G.R. No. 200746, August 06, 2014
Facts:

Respondent Benson Industries sent its employees, including petitioners, a notice informing
them of their intended termination from employment, to be effected on the ground of closure and/or
cessation of business operations. In consequence, the majority of Bensons employees resigned
and accepted Bensons payment of separation pay computed at 15 days for every year of service,
as per the parties Memorandum of Agreement.
Nevertheless, petitioners proffered a claim a claim for the payment of additional separation
pay at the rate of four days for every year of service on the basis of the existing CBA executed by
and between the Union and Benson which states that [Benson] shall pay to any employee/laborer
who is terminated from the service without any fault attributable to him, a Separation Pay
equivalent to not less than nineteen (19) days pay for every year of service based upon the latest
rate of pay of the employee/laborer concerned.

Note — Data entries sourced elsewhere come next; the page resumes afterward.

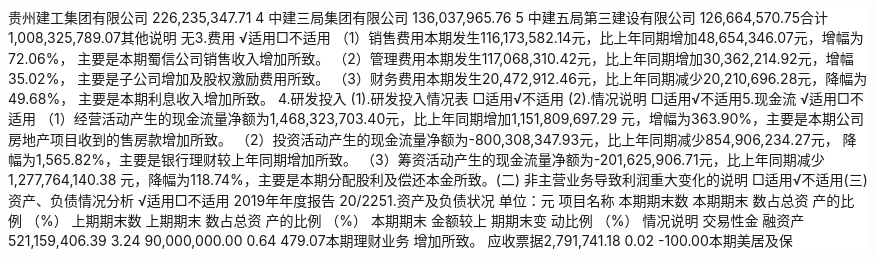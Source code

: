 贵州建工集团有限公司
226,235,347.71
4
中建三局集团有限公司
136,037,965.76
5
中建五局第三建设有限公司
126,664,570.75合计
1,008,325,789.07其他说明
无3.费用
√适用□不适用
（1）销售费用本期发生116,173,582.14元，比上年同期增加48,654,346.07元，增幅为72.06%，
主要是本期蜀信公司销售收入增加所致。
（2）管理费用本期发生117,068,310.42元，比上年同期增加30,362,214.92元，增幅35.02%，
主要是子公司增加及股权激励费用所致。
（3）财务费用本期发生20,472,912.46元，比上年同期减少20,210,696.28元，降幅为49.68%，
主要是本期利息收入增加所致。
4.研发投入
(1).研发投入情况表
□适用√不适用
(2).情况说明
□适用√不适用5.现金流
√适用□不适用
（1）经营活动产生的现金流量净额为1,468,323,703.40元，比上年同期增加1,151,809,697.29
元，增幅为363.90%，主要是本期公司房地产项目收到的售房款增加所致。
（2）投资活动产生的现金流量净额为-800,308,347.93元，比上年同期减少854,906,234.27元，
降幅为1,565.82%，主要是银行理财较上年同期增加所致。
（3）筹资活动产生的现金流量净额为-201,625,906.71元，比上年同期减少1,277,764,140.38
元，降幅为118.74%，主要是本期分配股利及偿还本金所致。(二)
非主营业务导致利润重大变化的说明
□适用√不适用(三)
资产、负债情况分析
√适用□不适用
2019年年度报告
20/2251.资产及负债状况
单位：元
项目名称
本期期末数
本期期末
数占总资
产的比例
（%）
上期期末数
上期期末
数占总资
产的比例
（%）
本期期末
金额较上
期期末变
动比例
（%）
情况说明
交易性金
融资产
521,159,406.39
3.24
90,000,000.00
0.64
479.07本期理财业务
增加所致。
应收票据2,791,741.18
0.02
-100.00本期美居及保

The Voluntary Arbitrator ruled in favor of the
petitioners but held that respondent was indeed in a state of insolvency which justified its closure
and/or cessation of business operations. On appeal, the VAs ruling was reversed
and deleted the award of additional separation benefits equivalent to 4 days of work for every year
of service. It held that despite the express provision in the CBA stating that Benson should pay its
employees who were terminated without their fault separation benefits equivalent to at least 19
days pay for every year of service, Benson cannot be compelled to do so considering its current
financial status.
Issue:
Whether or not the deletion the award to petitioners of additional separation benefits equivalent to 4
days of work for every year of service.
Held:

NO. While serious business losses generally exempt the employer from paying separation
benefits, it must be pointed that the exemption only pertains to the obligation of the employer under
Article 297 of the Labor Code. This is because of the law s express parameter that mandates
payment of separation benefits in case of closures or cessation of operations of establishment or
undertaking not due to serious business losses or financial reverses.
However, when the obligation to pay separation pay is not sourced from law, but from
contract, such as an existing CBA between the employer and its employees, an examination of the
latters provisions becomes necessary in order to determine the governing the parameters for the
said obligation. When the parties agree as to the grant of such separation benefits irrespective of
the employers financial position, then the obligatory force of that contract prevails and its terms
should be carried out to its full effect. When it is clear and unambiguous and is not contrary to law,
morals, good customs, public order or public policy, it becomes the law between the parties and
compliance therewith is mandated by the express policy of the law.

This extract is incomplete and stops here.